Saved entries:
____

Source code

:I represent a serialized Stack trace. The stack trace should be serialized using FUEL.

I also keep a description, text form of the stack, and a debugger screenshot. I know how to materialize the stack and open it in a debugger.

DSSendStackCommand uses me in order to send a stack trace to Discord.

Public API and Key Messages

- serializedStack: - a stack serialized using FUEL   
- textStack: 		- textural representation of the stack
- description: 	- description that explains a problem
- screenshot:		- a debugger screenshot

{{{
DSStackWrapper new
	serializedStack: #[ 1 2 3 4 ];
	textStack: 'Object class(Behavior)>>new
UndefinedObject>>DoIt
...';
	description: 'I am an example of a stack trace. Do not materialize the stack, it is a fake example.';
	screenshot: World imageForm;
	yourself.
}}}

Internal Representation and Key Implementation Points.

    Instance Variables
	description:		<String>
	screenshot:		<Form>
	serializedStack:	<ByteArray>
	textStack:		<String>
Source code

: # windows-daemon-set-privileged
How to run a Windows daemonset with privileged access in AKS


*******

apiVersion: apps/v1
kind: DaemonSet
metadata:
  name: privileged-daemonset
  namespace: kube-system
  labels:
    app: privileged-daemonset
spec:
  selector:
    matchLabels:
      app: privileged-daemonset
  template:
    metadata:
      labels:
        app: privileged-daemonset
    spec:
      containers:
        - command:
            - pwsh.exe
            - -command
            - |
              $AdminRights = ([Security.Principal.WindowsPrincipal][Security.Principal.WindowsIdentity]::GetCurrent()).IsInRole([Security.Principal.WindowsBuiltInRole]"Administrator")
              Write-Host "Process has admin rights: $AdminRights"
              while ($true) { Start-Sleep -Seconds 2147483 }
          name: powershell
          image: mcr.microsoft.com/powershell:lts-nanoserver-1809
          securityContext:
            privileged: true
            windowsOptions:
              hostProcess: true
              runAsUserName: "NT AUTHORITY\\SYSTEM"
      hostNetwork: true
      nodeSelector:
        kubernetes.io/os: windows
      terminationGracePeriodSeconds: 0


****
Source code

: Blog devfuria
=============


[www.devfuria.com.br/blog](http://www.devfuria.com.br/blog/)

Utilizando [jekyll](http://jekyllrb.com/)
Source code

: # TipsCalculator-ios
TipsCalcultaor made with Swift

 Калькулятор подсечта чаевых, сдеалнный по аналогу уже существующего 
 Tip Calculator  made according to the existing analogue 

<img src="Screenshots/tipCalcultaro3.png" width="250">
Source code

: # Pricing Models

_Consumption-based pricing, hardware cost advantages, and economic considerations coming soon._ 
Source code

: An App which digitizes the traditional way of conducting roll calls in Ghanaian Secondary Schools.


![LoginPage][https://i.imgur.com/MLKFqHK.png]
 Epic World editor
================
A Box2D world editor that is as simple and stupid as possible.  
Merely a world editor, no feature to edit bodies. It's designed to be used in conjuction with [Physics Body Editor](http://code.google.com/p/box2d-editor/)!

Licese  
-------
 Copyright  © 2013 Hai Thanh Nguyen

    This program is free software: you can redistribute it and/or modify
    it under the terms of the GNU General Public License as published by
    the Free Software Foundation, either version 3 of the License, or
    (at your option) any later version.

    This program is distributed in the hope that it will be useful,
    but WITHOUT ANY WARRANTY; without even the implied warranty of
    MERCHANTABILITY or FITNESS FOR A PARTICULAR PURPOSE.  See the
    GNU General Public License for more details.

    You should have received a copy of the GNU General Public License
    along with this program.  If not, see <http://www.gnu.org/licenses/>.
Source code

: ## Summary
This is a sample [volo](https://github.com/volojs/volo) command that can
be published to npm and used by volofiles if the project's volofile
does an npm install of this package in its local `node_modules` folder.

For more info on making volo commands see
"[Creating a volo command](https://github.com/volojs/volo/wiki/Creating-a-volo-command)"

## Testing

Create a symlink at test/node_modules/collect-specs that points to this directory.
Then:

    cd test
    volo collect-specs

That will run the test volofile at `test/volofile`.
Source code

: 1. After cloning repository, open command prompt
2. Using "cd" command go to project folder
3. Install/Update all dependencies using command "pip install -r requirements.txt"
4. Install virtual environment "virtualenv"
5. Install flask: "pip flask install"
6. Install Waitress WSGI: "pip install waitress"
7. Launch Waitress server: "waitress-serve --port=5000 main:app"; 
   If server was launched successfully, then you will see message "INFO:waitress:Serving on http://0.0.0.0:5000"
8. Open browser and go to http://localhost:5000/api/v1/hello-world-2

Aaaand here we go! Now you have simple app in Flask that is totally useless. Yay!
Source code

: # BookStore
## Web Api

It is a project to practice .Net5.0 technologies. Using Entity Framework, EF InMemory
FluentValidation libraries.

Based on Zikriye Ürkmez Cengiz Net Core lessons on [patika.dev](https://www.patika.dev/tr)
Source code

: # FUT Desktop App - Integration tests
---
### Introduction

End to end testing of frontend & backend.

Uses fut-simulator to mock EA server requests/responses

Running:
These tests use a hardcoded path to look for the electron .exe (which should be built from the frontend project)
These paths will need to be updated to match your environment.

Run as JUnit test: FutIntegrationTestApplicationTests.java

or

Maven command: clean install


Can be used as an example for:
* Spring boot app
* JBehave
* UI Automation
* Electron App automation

____

» WORK INSTRUCTIONS:
Retype the lines above without alteration. The first is the one containing "For more info on making volo commands see", and the last is the final line of the data.

» RESPONSE:
For more info on making volo commands see
"[Creating a volo command](https://github.com/volojs/volo/wiki/Creating-a-volo-command)"

## Testing

Create a symlink at test/node_modules/collect-specs that points to this directory.
Then:

    cd test
    volo collect-specs

That will run the test volofile at `test/volofile`.
Source code

: 1. After cloning repository, open command prompt
2. Using "cd" command go to project folder
3. Install/Update all dependencies using command "pip install -r requirements.txt"
4. Install virtual environment "virtualenv"
5. Install flask: "pip flask install"
6. Install Waitress WSGI: "pip install waitress"
7. Launch Waitress server: "waitress-serve --port=5000 main:app"; 
   If server was launched successfully, then you will see message "INFO:waitress:Serving on http://0.0.0.0:5000"
8. Open browser and go to http://localhost:5000/api/v1/hello-world-2

Aaaand here we go! Now you have simple app in Flask that is totally useless. Yay!
Source code

: # BookStore
## Web Api

It is a project to practice .Net5.0 technologies. Using Entity Framework, EF InMemory
FluentValidation libraries.

Based on Zikriye Ürkmez Cengiz Net Core lessons on [patika.dev](https://www.patika.dev/tr)
Source code

: # FUT Desktop App - Integration tests
---
### Introduction

End to end testing of frontend & backend.

Uses fut-simulator to mock EA server requests/responses

Running:
These tests use a hardcoded path to look for the electron .exe (which should be built from the frontend project)
These paths will need to be updated to match your environment.

Run as JUnit test: FutIntegrationTestApplicationTests.java

or

Maven command: clean install


Can be used as an example for:
* Spring boot app
* JBehave
* UI Automation
* Electron App automation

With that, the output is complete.